> YOUR ASSIGNMENT:
Wherever "apps" appears in a line of the listing, report that line.

> DATASET RECORDS:
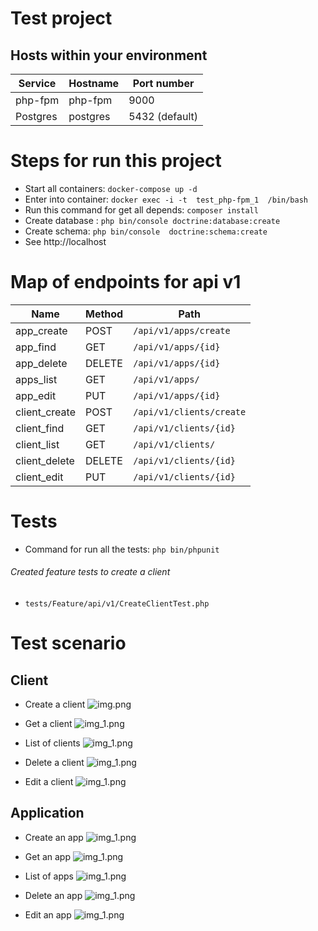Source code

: Test project
==================================

## Hosts within your environment ##


Service|Hostname|Port number
------|---------|-----------
php-fpm|php-fpm|9000
Postgres|postgres|5432 (default)

# Steps for run this project #
* Start all containers: `docker-compose up -d`
* Enter into container: `docker exec -i -t  test_php-fpm_1  /bin/bash`
* Run this command for get all depends: `composer install`
* Create database : `php bin/console doctrine:database:create`
* Create schema: `php bin/console  doctrine:schema:create`
* See http://localhost

# Map of endpoints for api v1 #

Name|Method|Path
------|---------|-----------
app_create|POST|`/api/v1/apps/create`
app_find|GET|`/api/v1/apps/{id}`
app_delete|DELETE|`/api/v1/apps/{id}`
apps_list|GET|`/api/v1/apps/`
app_edit|PUT|`/api/v1/apps/{id}`
client_create|POST|`/api/v1/clients/create`
client_find|GET|`/api/v1/clients/{id}`
client_list|GET|`/api/v1/clients/`
client_delete|DELETE|`/api/v1/clients/{id}`
client_edit|PUT|`/api/v1/clients/{id}`

# Tests #
* Command for run all the tests: `php bin/phpunit  `

###### Created feature tests to create a client
* `tests/Feature/api/v1/CreateClientTest.php`


# Test scenario #
##  Client ##
* Create a client
![img.png](scenario/img.png)
  
* Get a client
![img_1.png](scenario/img_1.png)
  
* List of clients
![img_1.png](scenario/img_2.png)

* Delete a client
![img_1.png](scenario/img_3.png)

* Edit a client
![img_1.png](scenario/img_4.png)

##  Application ##
* Create an app
![img_1.png](scenario/img_5.png)

* Get an app
![img_1.png](scenario/img_6.png)

* List of apps
![img_1.png](scenario/img_7.png)
  
* Delete an app
![img_1.png](scenario/img_8.png)

* Edit an app
  ![img_1.png](scenario/img_9.png)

> FINISHED TASK:
app_create|POST|`/api/v1/apps/create`
app_find|GET|`/api/v1/apps/{id}`
app_delete|DELETE|`/api/v1/apps/{id}`
apps_list|GET|`/api/v1/apps/`
app_edit|PUT|`/api/v1/apps/{id}`
* List of apps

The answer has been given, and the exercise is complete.